## TRY IT
Would you give the listing again exactly, without its images?

## AVAILABLE DATA
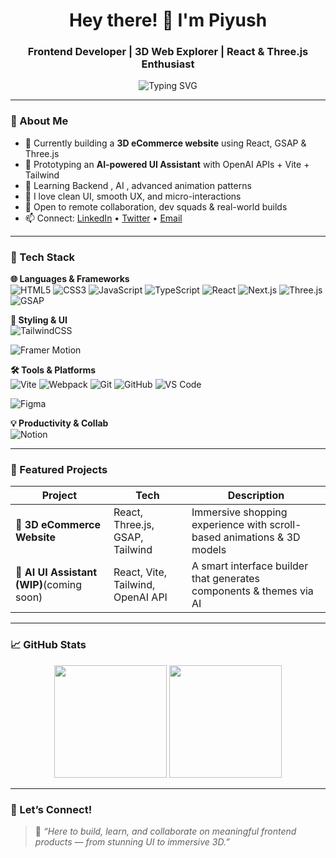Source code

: <h1 align="center">Hey there! 👋 I'm Piyush</h1>
<h3 align="center">Frontend Developer | 3D Web Explorer | React & Three.js Enthusiast</h3>

<p align="center">
  <img src="https://readme-typing-svg.herokuapp.com?font=Fira+Code&weight=500&size=20&duration=3000&pause=1000&color=2AFFD6&center=true&vCenter=true&width=800&lines=🚀+Building+Immersive+3D+Websites;🎯+Crafting+Modern+UI+with+React+%26+GSAP;🤝+Open+to+Collaboration+%26+AI+Projects" alt="Typing SVG" />
</p>

---

### 🌟 About Me

- 🔭 Currently building a **3D eCommerce website** using React, GSAP & Three.js  
- 🤖 Prototyping an **AI-powered UI Assistant** with OpenAI APIs + Vite + Tailwind  
- 🌱 Learning Backend , AI , advanced animation patterns   
- 💬 I love clean UI, smooth UX, and micro-interactions  
- 🤝 Open to remote collaboration, dev squads & real-world builds  
- 📫 Connect: [LinkedIn](https://www.linkedin.com/in/piyush-patil-7a2a261b9/) • [Twitter](https://x.com/Piyushrajput710) • [Email](piyushrajput710@gmail.com) 

---

### 🧰 Tech Stack

**🌐 Languages & Frameworks**  
![HTML5](https://img.shields.io/badge/HTML5-E34F26?style=flat&logo=html5&logoColor=white)
![CSS3](https://img.shields.io/badge/CSS3-1572B6?style=flat&logo=css3&logoColor=white)
![JavaScript](https://img.shields.io/badge/JavaScript-F7DF1E?style=flat&logo=javascript&logoColor=black)
![TypeScript](https://img.shields.io/badge/TypeScript-3178C6?style=flat&logo=typescript&logoColor=white)
![React](https://img.shields.io/badge/React-20232A?style=flat&logo=react)
![Next.js](https://img.shields.io/badge/Next.js-000000?style=flat&logo=nextdotjs)
![Three.js](https://img.shields.io/badge/Three.js-black?style=flat&logo=three.js)
![GSAP](https://img.shields.io/badge/GSAP-88CE02?style=flat&logo=greensock&logoColor=black)

**🎨 Styling & UI**  
![TailwindCSS](https://img.shields.io/badge/Tailwind-06B6D4?style=flat&logo=tailwindcss)

![Framer Motion](https://img.shields.io/badge/Framer%20Motion-black?style=flat&logo=framer)

**🛠️ Tools & Platforms**  
![Vite](https://img.shields.io/badge/Vite-646CFF?style=flat&logo=vite&logoColor=white)
![Webpack](https://img.shields.io/badge/Webpack-8DD6F9?style=flat&logo=webpack&logoColor=black)
![Git](https://img.shields.io/badge/Git-F05032?style=flat&logo=git&logoColor=white)
![GitHub](https://img.shields.io/badge/GitHub-181717?style=flat&logo=github)
![VS Code](https://img.shields.io/badge/VS%20Code-007ACC?style=flat&logo=visual-studio-code)

![Figma](https://img.shields.io/badge/Figma-000000?style=flat&logo=figma)

**💡 Productivity & Collab**  
![Notion](https://img.shields.io/badge/Notion-000000?style=flat&logo=notion)


---

### 🚀 Featured Projects

| Project | Tech | Description |
|--------|------|-------------|
| 🛒 **3D eCommerce Website** | React, Three.js, GSAP, Tailwind | Immersive shopping experience with scroll-based animations & 3D models |
| 🤖 **AI UI Assistant (WIP)**(coming soon) | React, Vite, Tailwind, OpenAI API | A smart interface builder that generates components & themes via AI | 


---

### 📈 GitHub Stats

<p align="center">
  <img src="https://github-readme-stats.vercel.app/api?username=Piyush-Rajput7&show_icons=true&theme=tokyonight" height="180" />
  <img src="https://github-readme-streak-stats.herokuapp.com/?user=Piyush-Rajput7&theme=tokyonight" height="180"/>
</p>

---

### 🤝 Let’s Connect!

> 💬 *“Here to build, learn, and collaborate on meaningful frontend products — from stunning UI to immersive 3D.”*
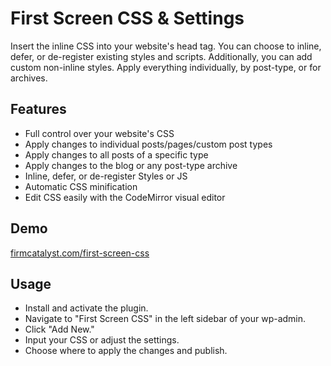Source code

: # First Screen CSS & Settings

Insert the inline CSS into your website's head tag. You can choose to inline, defer, or de-register existing styles and scripts. Additionally, you can add custom non-inline styles. Apply everything individually, by post-type, or for archives.

## Features

* Full control over your website's CSS
* Apply changes to individual posts/pages/custom post types
* Apply changes to all posts of a specific type
* Apply changes to the blog or any post-type archive
* Inline, defer, or de-register Styles or JS
* Automatic CSS minification
* Edit CSS easily with the CodeMirror visual editor

## Demo

[firmcatalyst.com/first-screen-css](https://firmcatalyst.com/first-screen-css/)

## Usage

* Install and activate the plugin.
* Navigate to "First Screen CSS" in the left sidebar of your wp-admin.
* Click "Add New."
* Input your CSS or adjust the settings.
* Choose where to apply the changes and publish.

## OUTPUT OF THE TASK
Source code

: <h1 align="center">Hey there! 👋 I'm Piyush</h1>
<h3 align="center">Frontend Developer | 3D Web Explorer | React & Three.js Enthusiast</h3>

<p align="center">
  <img src="https://readme-typing-svg.herokuapp.com?font=Fira+Code&weight=500&size=20&duration=3000&pause=1000&color=2AFFD6&center=true&vCenter=true&width=800&lines=🚀+Building+Immersive+3D+Websites;🎯+Crafting+Modern+UI+with+React+%26+GSAP;🤝+Open+to+Collaboration+%26+AI+Projects" alt="Typing SVG" />
</p>

---

### 🌟 About Me

- 🔭 Currently building a **3D eCommerce website** using React, GSAP & Three.js  
- 🤖 Prototyping an **AI-powered UI Assistant** with OpenAI APIs + Vite + Tailwind  
- 🌱 Learning Backend , AI , advanced animation patterns   
- 💬 I love clean UI, smooth UX, and micro-interactions  
- 🤝 Open to remote collaboration, dev squads & real-world builds  
- 📫 Connect: [LinkedIn](https://www.linkedin.com/in/piyush-patil-7a2a261b9/) • [Twitter](https://x.com/Piyushrajput710) • [Email](piyushrajput710@gmail.com) 

---

### 🧰 Tech Stack

**🌐 Languages & Frameworks**  
![HTML5](https://img.shields.io/badge/HTML5-E34F26?style=flat&logo=html5&logoColor=white)
![CSS3](https://img.shields.io/badge/CSS3-1572B6?style=flat&logo=css3&logoColor=white)
![JavaScript](https://img.shields.io/badge/JavaScript-F7DF1E?style=flat&logo=javascript&logoColor=black)
![TypeScript](https://img.shields.io/badge/TypeScript-3178C6?style=flat&logo=typescript&logoColor=white)
![React](https://img.shields.io/badge/React-20232A?style=flat&logo=react)
![Next.js](https://img.shields.io/badge/Next.js-000000?style=flat&logo=nextdotjs)
![Three.js](https://img.shields.io/badge/Three.js-black?style=flat&logo=three.js)
![GSAP](https://img.shields.io/badge/GSAP-88CE02?style=flat&logo=greensock&logoColor=black)

**🎨 Styling & UI**  
![TailwindCSS](https://img.shields.io/badge/Tailwind-06B6D4?style=flat&logo=tailwindcss)

![Framer Motion](https://img.shields.io/badge/Framer%20Motion-black?style=flat&logo=framer)

**🛠️ Tools & Platforms**  
![Vite](https://img.shields.io/badge/Vite-646CFF?style=flat&logo=vite&logoColor=white)
![Webpack](https://img.shields.io/badge/Webpack-8DD6F9?style=flat&logo=webpack&logoColor=black)
![Git](https://img.shields.io/badge/Git-F05032?style=flat&logo=git&logoColor=white)
![GitHub](https://img.shields.io/badge/GitHub-181717?style=flat&logo=github)
![VS Code](https://img.shields.io/badge/VS%20Code-007ACC?style=flat&logo=visual-studio-code)

![Figma](https://img.shields.io/badge/Figma-000000?style=flat&logo=figma)

**💡 Productivity & Collab**  
![Notion](https://img.shields.io/badge/Notion-000000?style=flat&logo=notion)


---

### 🚀 Featured Projects

| Project | Tech | Description |
|--------|------|-------------|
| 🛒 **3D eCommerce Website** | React, Three.js, GSAP, Tailwind | Immersive shopping experience with scroll-based animations & 3D models |
| 🤖 **AI UI Assistant (WIP)**(coming soon) | React, Vite, Tailwind, OpenAI API | A smart interface builder that generates components & themes via AI | 


---

### 📈 GitHub Stats

<p align="center">
  <img src="https://github-readme-stats.vercel.app/api?username=Piyush-Rajput7&show_icons=true&theme=tokyonight" height="180" />
  <img src="https://github-readme-streak-stats.herokuapp.com/?user=Piyush-Rajput7&theme=tokyonight" height="180"/>
</p>

---

### 🤝 Let’s Connect!

> 💬 *“Here to build, learn, and collaborate on meaningful frontend products — from stunning UI to immersive 3D.”*
Source code

: # First Screen CSS & Settings

Insert the inline CSS into your website's head tag. You can choose to inline, defer, or de-register existing styles and scripts. Additionally, you can add custom non-inline styles. Apply everything individually, by post-type, or for archives.

## Features

* Full control over your website's CSS
* Apply changes to individual posts/pages/custom post types
* Apply changes to all posts of a specific type
* Apply changes to the blog or any post-type archive
* Inline, defer, or de-register Styles or JS
* Automatic CSS minification
* Edit CSS easily with the CodeMirror visual editor

## Demo

[firmcatalyst.com/first-screen-css](https://firmcatalyst.com/first-screen-css/)

## Usage

* Install and activate the plugin.
* Navigate to "First Screen CSS" in the left sidebar of your wp-admin.
* Click "Add New."
* Input your CSS or adjust the settings.
* Choose where to apply the changes and publish.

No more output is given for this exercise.